Segment Start: Data for the task
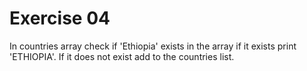 # Exercise 04
In countries array check if 'Ethiopia' exists in the array if it exists print 'ETHIOPIA'. If it does not exist add to the countries list.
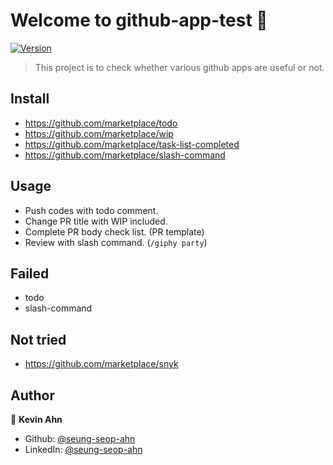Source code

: # Welcome to github-app-test 👋
[![Version](https://img.shields.io/npm/v/github-action-test.svg)](https://www.npmjs.com/package/github-action-test)

> This project is to check whether various github apps are useful or not.

## Install

- https://github.com/marketplace/todo
- https://github.com/marketplace/wip
- https://github.com/marketplace/task-list-completed
- https://github.com/marketplace/slash-command

## Usage

- Push codes with todo comment.
- Change PR title with WIP included.
- Complete PR body check list. (PR template)
- Review with slash command. (`/giphy party`)

## Failed

- todo
- slash-command

## Not tried

- https://github.com/marketplace/snyk

## Author

👤 **Kevin Ahn**

* Github: [@seung-seop-ahn](https://github.com/seung-seop-ahn)
* LinkedIn: [@seung-seop-ahn](https://linkedin.com/in/seung-seop-ahn)
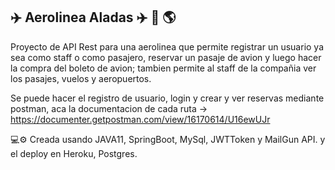 ## :airplane: Aerolinea Aladas :airplane: :flight_arrival: :earth_americas:

Proyecto de API Rest para una aerolinea que permite registrar un usuario ya sea como staff o como pasajero, reservar un pasaje de avion y luego hacer la compra del boleto de avion; tambien permite al staff de la compañia  ver los pasajes, vuelos y aeropuertos.

Se puede hacer el registro de usuario, login y crear y ver reservas mediante postman, aca la documentacion de cada ruta -> https://documenter.getpostman.com/view/16170614/U16ewUJr

💻⚙️ Creada usando JAVA11, SpringBoot, MySql, JWTToken y MailGun API.
y el deploy en Heroku, Postgres.
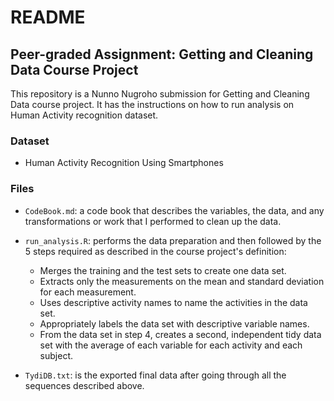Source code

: # README

## Peer-graded Assignment: Getting and Cleaning Data Course Project

This repository is a Nunno Nugroho submission for Getting and Cleaning Data course project. It has the instructions on how to run analysis on Human Activity recognition dataset.

### Dataset

- Human Activity Recognition Using Smartphones

### Files

- `CodeBook.md`: a code book that describes the variables, the data, and any transformations or work that I performed to clean up the data.

- `run_analysis.R`: performs the data preparation and then followed by the 5 steps required as described in the course project's definition:
  - Merges the training and the test sets to create one data set.
  - Extracts only the measurements on the mean and standard deviation for each measurement.
  - Uses descriptive activity names to name the activities in the data set.
  - Appropriately labels the data set with descriptive variable names.
  - From the data set in step 4, creates a second, independent tidy data set with the average of each variable for each activity and each subject.

- `TydiDB.txt`: is the exported final data after going through all the sequences described above.
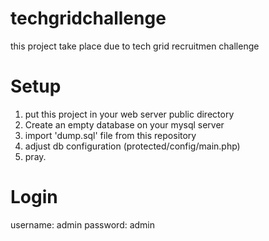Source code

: techgridchallenge
=================

this project take place due to tech grid recruitmen challenge


Setup
================
1. put this project in your web server public directory
1. Create an empty database on your mysql server
2. import 'dump.sql' file from this repository
3. adjust db configuration (protected/config/main.php) 
4. pray.

Login
==============
username: admin
password: admin
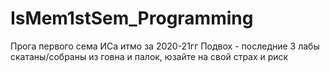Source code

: # IsMem1stSem_Programming
Прога первого сема ИСа итмо за 2020-21гг
Подвох - последние 3 лабы скатаны/собраны из говна и палок, юзайте на свой страх и риск
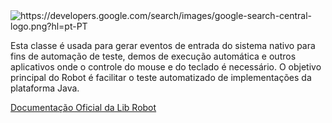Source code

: <img alt="https://developers.google.com/search/images/google-search-central-logo.png?hl=pt-PT">

Esta classe é usada para gerar eventos de entrada do sistema nativo para fins de automação de teste, demos de execução automática e outros aplicativos onde o controle do mouse e do teclado é necessário. O objetivo principal do Robot é facilitar o teste automatizado de implementações da plataforma Java.

[Documentação Oficial da Lib Robot](https://docs.oracle.com/javase/7/docs/api/java/awt/Robot.html)
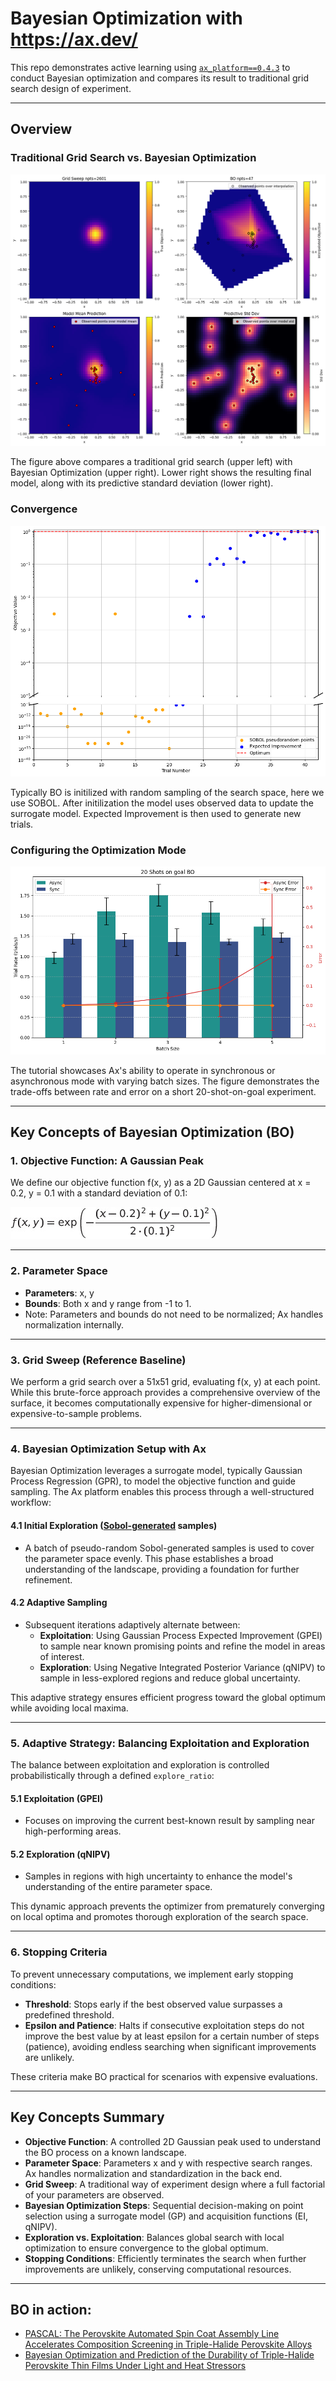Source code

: # Bayesian Optimization with https://ax.dev/

This repo demonstrates active learning using [`ax_platform==0.4.3`](https://github.com/facebook/Ax) to conduct Bayesian optimization and compares its result to traditional grid search design of experiment.

---

## Overview

### Traditional Grid Search vs. Bayesian Optimization

![Comparison](figures/output_1.png)

The figure above compares a traditional grid search (upper left) with Bayesian Optimization (upper right). Lower right shows the resulting final model, along with its predictive standard deviation (lower right).

### Convergence 

![Convergence](figures/convergence.png)

Typically BO is initilized with random sampling of the search space, here we use SOBOL. After initilization the model uses observed data to update the surrogate model. Expected Improvement is then used to generate new trials. 


### Configuring the Optimization Mode

![Configuring Modes](figures/config_rates.png)

The tutorial showcases Ax's ability to operate in synchronous or asynchronous mode with varying batch sizes. The figure demonstrates the trade-offs between rate and error on a short 20-shot-on-goal experiment.

---

## Key Concepts of Bayesian Optimization (BO)

### 1. Objective Function: A Gaussian Peak

We define our objective function f(x, y) as a 2D Gaussian centered at x = 0.2, y = 0.1 with a standard deviation of 0.1:

![Gaussian Response](figures/gaussian_response.png)

---

### 2. Parameter Space

- **Parameters**: x, y
- **Bounds**: Both x and y range from -1 to 1.
- Note: Parameters and bounds do not need to be normalized; Ax handles normalization internally.

---

### 3. Grid Sweep (Reference Baseline)

We perform a grid search over a 51x51 grid, evaluating f(x, y) at each point. While this brute-force approach provides a comprehensive overview of the surface, it becomes computationally expensive for higher-dimensional or expensive-to-sample problems.

---

### 4. Bayesian Optimization Setup with Ax

Bayesian Optimization leverages a surrogate model, typically Gaussian Process Regression (GPR), to model the objective function and guide sampling. The Ax platform enables this process through a well-structured workflow:

#### 4.1 Initial Exploration ([Sobol-generated](https://en.wikipedia.org/wiki/Sobol_sequence) samples)

- A batch of pseudo-random Sobol-generated samples is used to cover the parameter space evenly. This phase establishes a broad understanding of the landscape, providing a foundation for further refinement.

#### 4.2 Adaptive Sampling

- Subsequent iterations adaptively alternate between:
  - **Exploitation**: Using Gaussian Process Expected Improvement (GPEI) to sample near known promising points and refine the model in areas of interest.
  - **Exploration**: Using Negative Integrated Posterior Variance (qNIPV) to sample in less-explored regions and reduce global uncertainty.

This adaptive strategy ensures efficient progress toward the global optimum while avoiding local maxima.

---

### 5. Adaptive Strategy: Balancing Exploitation and Exploration

The balance between exploitation and exploration is controlled probabilistically through a defined `explore_ratio`:

#### 5.1 Exploitation (GPEI)

- Focuses on improving the current best-known result by sampling near high-performing areas.

#### 5.2 Exploration (qNIPV)

- Samples in regions with high uncertainty to enhance the model's understanding of the entire parameter space.

This dynamic approach prevents the optimizer from prematurely converging on local optima and promotes thorough exploration of the search space.

---

### 6. Stopping Criteria

To prevent unnecessary computations, we implement early stopping conditions:

- **Threshold**: Stops early if the best observed value surpasses a predefined threshold.
- **Epsilon and Patience**: Halts if consecutive exploitation steps do not improve the best value by at least epsilon for a certain number of steps (patience), avoiding endless searching when significant improvements are unlikely.

These criteria make BO practical for scenarios with expensive evaluations.

---

## Key Concepts Summary

- **Objective Function**: A controlled 2D Gaussian peak used to understand the BO process on a known landscape.
- **Parameter Space**: Parameters x and y with respective search ranges. Ax handles normalization and standardization in the back end.
- **Grid Sweep**: A traditional way of experiment design where a full factorial of your parameters are observed. 
- **Bayesian Optimization Steps**: Sequential decision-making on point selection using a surrogate model (GP) and acquisition functions (EI, qNIPV).
- **Exploration vs. Exploitation**: Balances global search with local optimization to ensure convergence to the global optimum.
- **Stopping Conditions**: Efficiently terminates the search when further improvements are unlikely, conserving computational resources.

---

## BO in action: 

- [PASCAL: The Perovskite Automated Spin Coat Assembly Line Accelerates Composition Screening in Triple-Halide Perovskite Alloys](https://pubs.rsc.org/en/content/articlelanding/2024/dd/d4dd00075g)
- [Bayesian Optimization and Prediction of the Durability of Triple-Halide Perovskite Thin Films Under Light and Heat Stressors](https://pubs.rsc.org/en/content/articlelanding/2024/ma/d4ma00747f)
Segment End: Data for the task
Skipping the pictures, output the entries exactly as they appear above.

**Output of the task:**
 # Exercise 04
In countries array check if 'Ethiopia' exists in the array if it exists print 'ETHIOPIA'. If it does not exist add to the countries list.
Source code

: # Welcome to github-app-test 👋
[![Version](https://img.shields.io/npm/v/github-action-test.svg)](https://www.npmjs.com/package/github-action-test)

> This project is to check whether various github apps are useful or not.

## Install

- https://github.com/marketplace/todo
- https://github.com/marketplace/wip
- https://github.com/marketplace/task-list-completed
- https://github.com/marketplace/slash-command

## Usage

- Push codes with todo comment.
- Change PR title with WIP included.
- Complete PR body check list. (PR template)
- Review with slash command. (`/giphy party`)

## Failed

- todo
- slash-command

## Not tried

- https://github.com/marketplace/snyk

## Author

👤 **Kevin Ahn**

* Github: [@seung-seop-ahn](https://github.com/seung-seop-ahn)
* LinkedIn: [@seung-seop-ahn](https://linkedin.com/in/seung-seop-ahn)
 ## :airplane: Aerolinea Aladas :airplane: :flight_arrival: :earth_americas:

Proyecto de API Rest para una aerolinea que permite registrar un usuario ya sea como staff o como pasajero, reservar un pasaje de avion y luego hacer la compra del boleto de avion; tambien permite al staff de la compañia  ver los pasajes, vuelos y aeropuertos.

Se puede hacer el registro de usuario, login y crear y ver reservas mediante postman, aca la documentacion de cada ruta -> https://documenter.getpostman.com/view/16170614/U16ewUJr

💻⚙️ Creada usando JAVA11, SpringBoot, MySql, JWTToken y MailGun API.
y el deploy en Heroku, Postgres.
Source code

: # README

## Peer-graded Assignment: Getting and Cleaning Data Course Project

This repository is a Nunno Nugroho submission for Getting and Cleaning Data course project. It has the instructions on how to run analysis on Human Activity recognition dataset.

### Dataset

- Human Activity Recognition Using Smartphones

### Files

- `CodeBook.md`: a code book that describes the variables, the data, and any transformations or work that I performed to clean up the data.

- `run_analysis.R`: performs the data preparation and then followed by the 5 steps required as described in the course project's definition:
  - Merges the training and the test sets to create one data set.
  - Extracts only the measurements on the mean and standard deviation for each measurement.
  - Uses descriptive activity names to name the activities in the data set.
  - Appropriately labels the data set with descriptive variable names.
  - From the data set in step 4, creates a second, independent tidy data set with the average of each variable for each activity and each subject.

- `TydiDB.txt`: is the exported final data after going through all the sequences described above.
Source code

: techgridchallenge
=================

this project take place due to tech grid recruitmen challenge


Setup
================
1. put this project in your web server public directory
1. Create an empty database on your mysql server
2. import 'dump.sql' file from this repository
3. adjust db configuration (protected/config/main.php) 
4. pray.

Login
==============
username: admin
password: admin
Source code

: # IsMem1stSem_Programming
Прога первого сема ИСа итмо за 2020-21гг
Подвох - последние 3 лабы скатаны/собраны из говна и палок, юзайте на свой страх и риск
Source code

: <img alt="https://developers.google.com/search/images/google-search-central-logo.png?hl=pt-PT">

Esta classe é usada para gerar eventos de entrada do sistema nativo para fins de automação de teste, demos de execução automática e outros aplicativos onde o controle do mouse e do teclado é necessário. O objetivo principal do Robot é facilitar o teste automatizado de implementações da plataforma Java.

[Documentação Oficial da Lib Robot](https://docs.oracle.com/javase/7/docs/api/java/awt/Robot.html)
Source code

: # Bayesian Optimization with https://ax.dev/

This repo demonstrates active learning using [`ax_platform==0.4.3`](https://github.com/facebook/Ax) to conduct Bayesian optimization and compares its result to traditional grid search design of experiment.

---

## Overview

### Traditional Grid Search vs. Bayesian Optimization

![Comparison](figures/output_1.png)

The figure above compares a traditional grid search (upper left) with Bayesian Optimization (upper right). Lower right shows the resulting final model, along with its predictive standard deviation (lower right).

### Convergence 

![Convergence](figures/convergence.png)

Typically BO is initilized with random sampling of the search space, here we use SOBOL. After initilization the model uses observed data to update the surrogate model. Expected Improvement is then used to generate new trials. 


### Configuring the Optimization Mode

![Configuring Modes](figures/config_rates.png)

The tutorial showcases Ax's ability to operate in synchronous or asynchronous mode with varying batch sizes. The figure demonstrates the trade-offs between rate and error on a short 20-shot-on-goal experiment.

---

## Key Concepts of Bayesian Optimization (BO)

### 1. Objective Function: A Gaussian Peak

We define our objective function f(x, y) as a 2D Gaussian centered at x = 0.2, y = 0.1 with a standard deviation of 0.1:

![Gaussian Response](figures/gaussian_response.png)

---

### 2. Parameter Space

- **Parameters**: x, y
- **Bounds**: Both x and y range from -1 to 1.
- Note: Parameters and bounds do not need to be normalized; Ax handles normalization internally.

---

### 3. Grid Sweep (Reference Baseline)

We perform a grid search over a 51x51 grid, evaluating f(x, y) at each point. While this brute-force approach provides a comprehensive overview of the surface, it becomes computationally expensive for higher-dimensional or expensive-to-sample problems.

---

### 4. Bayesian Optimization Setup with Ax

Bayesian Optimization leverages a surrogate model, typically Gaussian Process Regression (GPR), to model the objective function and guide sampling. The Ax platform enables this process through a well-structured workflow:

#### 4.1 Initial Exploration ([Sobol-generated](https://en.wikipedia.org/wiki/Sobol_sequence) samples)

- A batch of pseudo-random Sobol-generated samples is used to cover the parameter space evenly. This phase establishes a broad understanding of the landscape, providing a foundation for further refinement.

#### 4.2 Adaptive Sampling

- Subsequent iterations adaptively alternate between:
  - **Exploitation**: Using Gaussian Process Expected Improvement (GPEI) to sample near known promising points and refine the model in areas of interest.
  - **Exploration**: Using Negative Integrated Posterior Variance (qNIPV) to sample in less-explored regions and reduce global uncertainty.

This adaptive strategy ensures efficient progress toward the global optimum while avoiding local maxima.

---

### 5. Adaptive Strategy: Balancing Exploitation and Exploration

The balance between exploitation and exploration is controlled probabilistically through a defined `explore_ratio`:

#### 5.1 Exploitation (GPEI)

- Focuses on improving the current best-known result by sampling near high-performing areas.

#### 5.2 Exploration (qNIPV)

- Samples in regions with high uncertainty to enhance the model's understanding of the entire parameter space.

This dynamic approach prevents the optimizer from prematurely converging on local optima and promotes thorough exploration of the search space.

---

### 6. Stopping Criteria

To prevent unnecessary computations, we implement early stopping conditions:

- **Threshold**: Stops early if the best observed value surpasses a predefined threshold.
- **Epsilon and Patience**: Halts if consecutive exploitation steps do not improve the best value by at least epsilon for a certain number of steps (patience), avoiding endless searching when significant improvements are unlikely.

These criteria make BO practical for scenarios with expensive evaluations.

---

## Key Concepts Summary

- **Objective Function**: A controlled 2D Gaussian peak used to understand the BO process on a known landscape.
- **Parameter Space**: Parameters x and y with respective search ranges. Ax handles normalization and standardization in the back end.
- **Grid Sweep**: A traditional way of experiment design where a full factorial of your parameters are observed. 
- **Bayesian Optimization Steps**: Sequential decision-making on point selection using a surrogate model (GP) and acquisition functions (EI, qNIPV).
- **Exploration vs. Exploitation**: Balances global search with local optimization to ensure convergence to the global optimum.
- **Stopping Conditions**: Efficiently terminates the search when further improvements are unlikely, conserving computational resources.

---

## BO in action: 

- [PASCAL: The Perovskite Automated Spin Coat Assembly Line Accelerates Composition Screening in Triple-Halide Perovskite Alloys](https://pubs.rsc.org/en/content/articlelanding/2024/dd/d4dd00075g)
- [Bayesian Optimization and Prediction of the Durability of Triple-Halide Perovskite Thin Films Under Light and Heat Stressors](https://pubs.rsc.org/en/content/articlelanding/2024/ma/d4ma00747f)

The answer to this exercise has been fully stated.